I recently purchased a wheel loader for plowing my private drive. My driveway is 2k feet long, double wide with a 75' x 120' turning - parking area. Years past I have always used a yard truck to clear snow so setting up and using a articulating loader is all new to me and that's why I'm here!.
My loader is a mid 70's Trojan 1700. It's powered by a Detroit 453 and weighs in at 21k lbs. This machine is in remarkably good condition. All tires have good tread and the fronts are loaded. The bucket is a factory 4 in 1 but it has been rebuilt and welded shut. However it does have 3 levers and aux hydraulic lines. I also have a set of new chains for the front tires if required. 
Currently I'm in the market for a used manual plow. I still have to service the loader so a power angle is not in the budget for this year. What is in the budget is a 10' highway plow like the one in the pic below. I do have concerns about a directional plow that you can change the angle and how effective it will be for plowing in my parking area? Any input about my loader set up or tips- tricks for plowing with a wheel loader would be greatly appreciated!


----------



## Hydromaster (Jun 11, 2018)

Missing a lug nut


----------



## Jgar (Jul 27, 2021)

Wow, now that's an eye for detail and you are correct. Long ago that wheel must of loosened up (pre blue paint) because a few of the studs for that wheel have double lug nuts. That stud is damaged an will not accept a lug nut.


----------



## SHAWZER (Feb 29, 2012)

After you operate the Loader a few times with the better visibility , articulating steering and the pleasant growl from the Detroit , you will never want to plow with a truck again .


----------



## Ajlawn1 (Aug 20, 2009)

You didn't happen to buy that from the Finger Lakes area did ya...


----------



## Jgar (Jul 27, 2021)

SHAWZER said:


> After you operate the Loader a few times with the better visibility , articulating steering and the pleasant growl from the Detroit , you will never want to plow with a truck again .


I've used it to do some driveway maintenance and get a few hours practice. This machine is going to be a game changer. My equipment experience is limited to TLBs and I was totally taken back by how a such a bigger machine is so much more maneuverable! With the Dretroit ear plugs and ear muffs are required.


----------



## Jgar (Jul 27, 2021)

Ajlawn1 said:


> You didn't happen to buy that from the Finger Lakes area did ya...

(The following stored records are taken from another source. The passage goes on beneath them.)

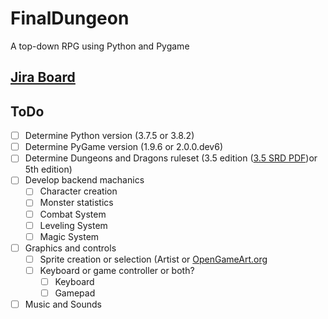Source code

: # FinalDungeon
A top-down RPG using Python and Pygame

## [Jira Board](https://finaldungeon.atlassian.net/)

## ToDo
- [ ] Determine Python version (3.7.5 or 3.8.2)
- [ ] Determine PyGame version (1.9.6 or 2.0.0.dev6)
- [ ] Determine Dungeons and Dragons ruleset (3.5 edition ([3.5 SRD PDF](http://www.easydamus.com/D&D_Compendium_and_House_Rules.pdf))or 5th edition)
- [ ] Develop backend machanics
  - [ ] Character creation
  - [ ] Monster statistics
  - [ ] Combat System
  - [ ] Leveling System
  - [ ] Magic System
- [ ] Graphics and controls
  - [ ] Sprite creation or selection (Artist or [OpenGameArt.org](https://opengameart.org)
  - [ ] Keyboard or game controller or both?
    - [ ] Keyboard
    - [ ] Gamepad
- [ ] Music and Sounds
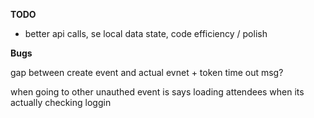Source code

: **TODO**


- better api calls,  se local data state, code efficiency / polish


**Bugs**

gap between create event and actual evnet + token time out msg?

when going to other unauthed event is says loading attendees when its actually checking loggin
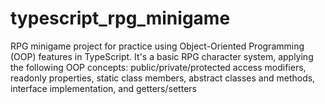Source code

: # typescript_rpg_minigame
 RPG minigame project for practice using Object-Oriented Programming (OOP) features in TypeScript. It's a basic RPG character system, applying the following OOP concepts: public/private/protected access modifiers, readonly properties, static class members, abstract classes and methods, interface implementation, and getters/setters
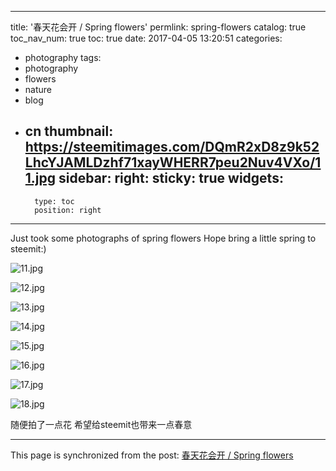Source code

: 
---
title: '春天花会开 / Spring flowers'
permlink: spring-flowers
catalog: true
toc_nav_num: true
toc: true
date: 2017-04-05 13:20:51
categories:
- photography
tags:
- photography
- flowers
- nature
- blog
- cn
thumbnail: https://steemitimages.com/DQmR2xD8z9k52LhcYJAMLDzhf71xayWHERR7peu2Nuv4VXo/11.jpg
sidebar:
    right:
        sticky: true
widgets:
    -
        type: toc
        position: right
---


Just took some photographs of spring flowers
Hope bring a little spring to steemit:)

![11.jpg](https://steemitimages.com/DQmR2xD8z9k52LhcYJAMLDzhf71xayWHERR7peu2Nuv4VXo/11.jpg)

![12.jpg](https://steemitimages.com/DQmPHdvCUzzFxkGDeZAxznGbQ5UfdU7qL17rrTjsbEYdEEL/12.jpg)

![13.jpg](https://steemitimages.com/DQmZu7vCD1MC8DSCogRqtQnqvsLaaJSQffJxLKGz9ywViLo/13.jpg)

![14.jpg](https://steemitimages.com/DQmQ42JcLSCBkf6PJy6fsbKWmvasAByvBoDpF2nNWs8YjuQ/14.jpg)

![15.jpg](https://steemitimages.com/DQmUXr6uHPPPWLKpwAo8pE6TYpvFbDWLYj7kDtE7pAoRX2m/15.jpg)

![16.jpg](https://steemitimages.com/DQmU1hdr588Ho6izRxYY8gfCjncwgaY7CwhfRkTouAEaSSD/16.jpg)

![17.jpg](https://steemitimages.com/DQmSx6AQDuuoC68zmjXL6dMCBFsb6zcEW9RZWuTeSkzthCL/17.jpg)

![18.jpg](https://steemitimages.com/DQmZaMCsTXjuzMsttxf8gP6qwY6ArDUc7XnRwTzySXrY6gF/18.jpg)



随便拍了一点花
希望给steemit也带来一点春意

- - -

This page is synchronized from the post: [春天花会开 / Spring flowers](https://steemit.com/@oflyhigh/spring-flowers)
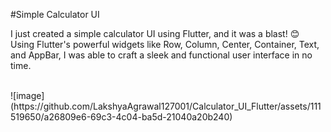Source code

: #Simple Calculator UI

I just created a simple calculator UI using Flutter, and it was a blast! 😊 Using Flutter's powerful widgets like Row, Column, Center, Container, Text, and AppBar, I was able to craft a sleek and functional user interface in no time.

<br>
![image](https://github.com/LakshyaAgrawal127001/Calculator_UI_Flutter/assets/111519650/a26809e6-69c3-4c04-ba5d-21040a20b240)
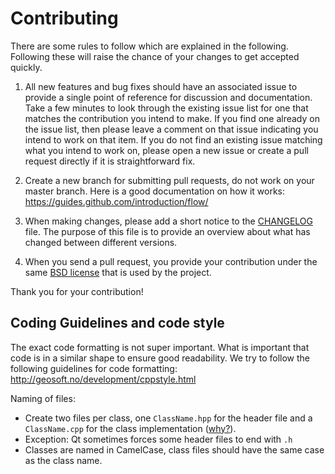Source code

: Contributing
============

There are some rules to follow which are explained in the following.
Following these will raise the chance of your changes to get accepted quickly.

1. All new features and bug fixes should have an associated issue to provide a single point of
   reference for discussion and documentation. Take a few minutes to look through the existing
   issue list for one that matches the contribution you intend to make.
   If you find one already on the issue list, then please leave a comment on that issue indicating you intend to work on that item.
   If you do not find an existing issue matching what you intend to work on, please open a new issue or create a pull request directly if it is straightforward fix.

2. Create a new branch for submitting pull requests, do not work on your master branch.
   Here is a good documentation on how it works: https://guides.github.com/introduction/flow/

3. When making changes, please add a short notice to the [CHANGELOG](CHANGELOG.md) file.
   The purpose of this file is to provide an overview about what has changed between different versions.

4. When you send a pull request, you provide your contribution under the same [BSD license](LICENSE) that is used
   by the project.

Thank you for your contribution!

Coding Guidelines and code style
--------------------------------

The exact code formatting is not super important. What is important that code is
in a similar shape to ensure good readability.
We try to follow the following guidelines for code formatting:
http://geosoft.no/development/cppstyle.html

Naming of files:

- Create two files per class, one `ClassName.hpp` for the header file and a `ClassName.cpp` for the class implementation ([why?](http://stackoverflow.com/questions/152555/h-or-hpp-for-your-class-definitions)).
- Exception: Qt sometimes forces some header files to end with `.h`
- Classes are named in CamelCase, class files should have the same case as the class name.

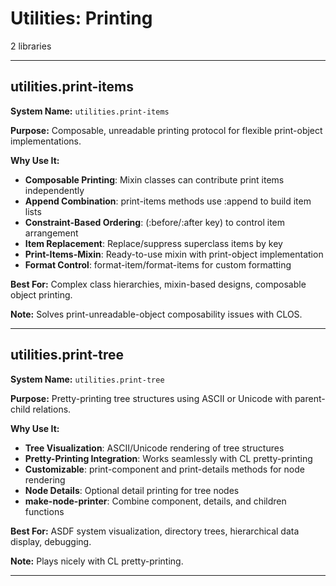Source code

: # Utilities: Printing

2 libraries

---

## utilities.print-items

**System Name:** `utilities.print-items`

**Purpose:** Composable, unreadable printing protocol for flexible print-object implementations.

**Why Use It:**
- **Composable Printing**: Mixin classes can contribute print items independently
- **Append Combination**: print-items methods use :append to build item lists
- **Constraint-Based Ordering**: (:before/:after key) to control item arrangement
- **Item Replacement**: Replace/suppress superclass items by key
- **Print-Items-Mixin**: Ready-to-use mixin with print-object implementation
- **Format Control**: format-item/format-items for custom formatting

**Best For:** Complex class hierarchies, mixin-based designs, composable object printing.

**Note:** Solves print-unreadable-object composability issues with CLOS.

---


## utilities.print-tree

**System Name:** `utilities.print-tree`

**Purpose:** Pretty-printing tree structures using ASCII or Unicode with parent-child relations.

**Why Use It:**
- **Tree Visualization**: ASCII/Unicode rendering of tree structures
- **Pretty-Printing Integration**: Works seamlessly with CL pretty-printing
- **Customizable**: print-component and print-details methods for node rendering
- **Node Details**: Optional detail printing for tree nodes
- **make-node-printer**: Combine component, details, and children functions

**Best For:** ASDF system visualization, directory trees, hierarchical data display, debugging.

**Note:** Plays nicely with CL pretty-printing.

---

Nope, it came from southern New Hampshire. It was previously owned by a local oil company and they took very care of it.


----------



## DavCut (Jan 30, 2009)

Not sure how far it is for you or what your budget is but here is an option from CL in Providence:

https://providence.craigslist.org/for/d/kingston-11-viking-plow/7353042463.html
Lots of snow has been moved from parking areas with just a bucket or a one-way plow. A power angle is just quicker and provides more options on where to place the snow.

Have fun with the project and be sure to post more photos.


----------